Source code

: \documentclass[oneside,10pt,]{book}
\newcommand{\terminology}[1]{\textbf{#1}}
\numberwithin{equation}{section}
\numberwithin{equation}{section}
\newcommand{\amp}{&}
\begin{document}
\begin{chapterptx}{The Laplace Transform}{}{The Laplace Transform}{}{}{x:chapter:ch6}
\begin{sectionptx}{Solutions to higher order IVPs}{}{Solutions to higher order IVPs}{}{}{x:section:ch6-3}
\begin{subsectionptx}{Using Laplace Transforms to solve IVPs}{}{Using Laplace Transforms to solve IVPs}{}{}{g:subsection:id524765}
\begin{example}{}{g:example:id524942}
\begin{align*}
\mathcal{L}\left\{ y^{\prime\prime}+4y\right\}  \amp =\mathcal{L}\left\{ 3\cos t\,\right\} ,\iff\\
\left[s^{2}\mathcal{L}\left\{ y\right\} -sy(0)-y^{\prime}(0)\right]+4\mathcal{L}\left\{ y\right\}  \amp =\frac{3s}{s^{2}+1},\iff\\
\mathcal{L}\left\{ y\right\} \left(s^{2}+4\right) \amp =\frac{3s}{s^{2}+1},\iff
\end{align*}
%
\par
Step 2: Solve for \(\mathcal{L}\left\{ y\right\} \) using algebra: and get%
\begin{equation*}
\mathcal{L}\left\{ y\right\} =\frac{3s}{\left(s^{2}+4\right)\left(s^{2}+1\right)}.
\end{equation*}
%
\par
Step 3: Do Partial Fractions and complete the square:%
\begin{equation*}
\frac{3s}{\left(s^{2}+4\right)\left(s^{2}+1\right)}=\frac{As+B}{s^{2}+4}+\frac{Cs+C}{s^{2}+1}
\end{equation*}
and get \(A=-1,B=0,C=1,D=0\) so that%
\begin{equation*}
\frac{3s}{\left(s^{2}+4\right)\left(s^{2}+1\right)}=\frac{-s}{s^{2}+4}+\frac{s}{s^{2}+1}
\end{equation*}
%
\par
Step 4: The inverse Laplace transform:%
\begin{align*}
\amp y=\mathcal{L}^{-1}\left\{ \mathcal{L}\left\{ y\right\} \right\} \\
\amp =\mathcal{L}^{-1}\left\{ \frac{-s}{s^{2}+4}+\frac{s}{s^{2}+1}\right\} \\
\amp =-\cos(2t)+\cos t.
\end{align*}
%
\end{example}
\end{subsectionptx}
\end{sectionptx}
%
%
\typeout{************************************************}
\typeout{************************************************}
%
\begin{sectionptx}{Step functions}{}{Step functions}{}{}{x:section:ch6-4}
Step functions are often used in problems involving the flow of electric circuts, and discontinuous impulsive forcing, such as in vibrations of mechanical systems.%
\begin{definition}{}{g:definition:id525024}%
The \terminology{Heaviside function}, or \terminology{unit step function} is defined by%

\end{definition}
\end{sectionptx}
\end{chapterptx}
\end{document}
===============
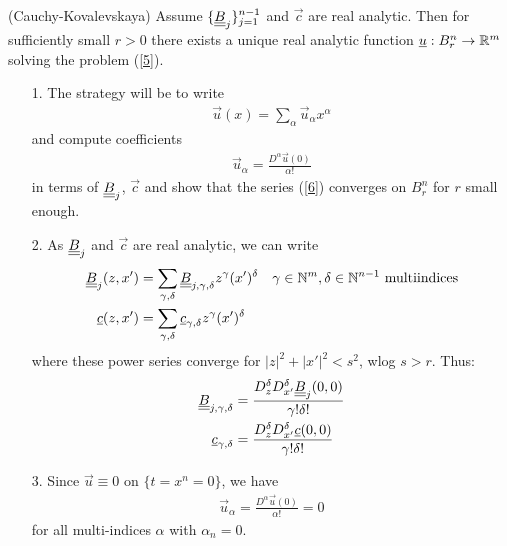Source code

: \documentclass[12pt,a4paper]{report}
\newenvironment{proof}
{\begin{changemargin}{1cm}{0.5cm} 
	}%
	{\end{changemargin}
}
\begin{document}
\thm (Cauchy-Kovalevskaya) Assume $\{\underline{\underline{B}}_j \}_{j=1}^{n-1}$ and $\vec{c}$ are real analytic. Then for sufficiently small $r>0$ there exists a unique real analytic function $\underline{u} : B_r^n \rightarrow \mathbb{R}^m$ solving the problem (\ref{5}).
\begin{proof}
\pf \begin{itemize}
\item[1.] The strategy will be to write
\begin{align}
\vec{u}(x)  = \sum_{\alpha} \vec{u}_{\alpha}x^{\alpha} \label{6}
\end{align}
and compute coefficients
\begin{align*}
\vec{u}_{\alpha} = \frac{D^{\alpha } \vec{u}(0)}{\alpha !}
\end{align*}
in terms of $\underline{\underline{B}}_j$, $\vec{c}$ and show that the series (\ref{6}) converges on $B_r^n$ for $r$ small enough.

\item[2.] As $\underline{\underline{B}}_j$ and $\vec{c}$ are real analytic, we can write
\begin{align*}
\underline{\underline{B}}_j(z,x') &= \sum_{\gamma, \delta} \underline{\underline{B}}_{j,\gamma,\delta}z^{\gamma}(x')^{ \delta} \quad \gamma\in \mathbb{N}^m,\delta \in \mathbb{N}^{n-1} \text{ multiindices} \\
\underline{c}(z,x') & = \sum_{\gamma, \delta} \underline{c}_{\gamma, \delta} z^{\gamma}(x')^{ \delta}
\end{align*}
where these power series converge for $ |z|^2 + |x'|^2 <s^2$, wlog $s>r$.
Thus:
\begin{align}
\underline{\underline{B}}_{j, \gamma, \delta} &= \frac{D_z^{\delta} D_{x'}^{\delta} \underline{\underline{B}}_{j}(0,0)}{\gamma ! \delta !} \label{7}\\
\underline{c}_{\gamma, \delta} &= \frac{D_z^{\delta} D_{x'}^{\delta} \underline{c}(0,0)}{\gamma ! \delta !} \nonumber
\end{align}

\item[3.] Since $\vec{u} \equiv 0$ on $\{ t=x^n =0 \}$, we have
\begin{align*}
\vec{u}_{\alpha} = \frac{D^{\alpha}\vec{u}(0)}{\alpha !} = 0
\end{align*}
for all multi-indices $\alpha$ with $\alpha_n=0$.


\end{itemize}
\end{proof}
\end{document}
===============
Where does the string "documentclass" occur in the material? Copy every line where it does.

EXPECTED ANSWER:
: \documentclass[oneside,10pt,]{book}
: \documentclass[12pt,a4paper]{report}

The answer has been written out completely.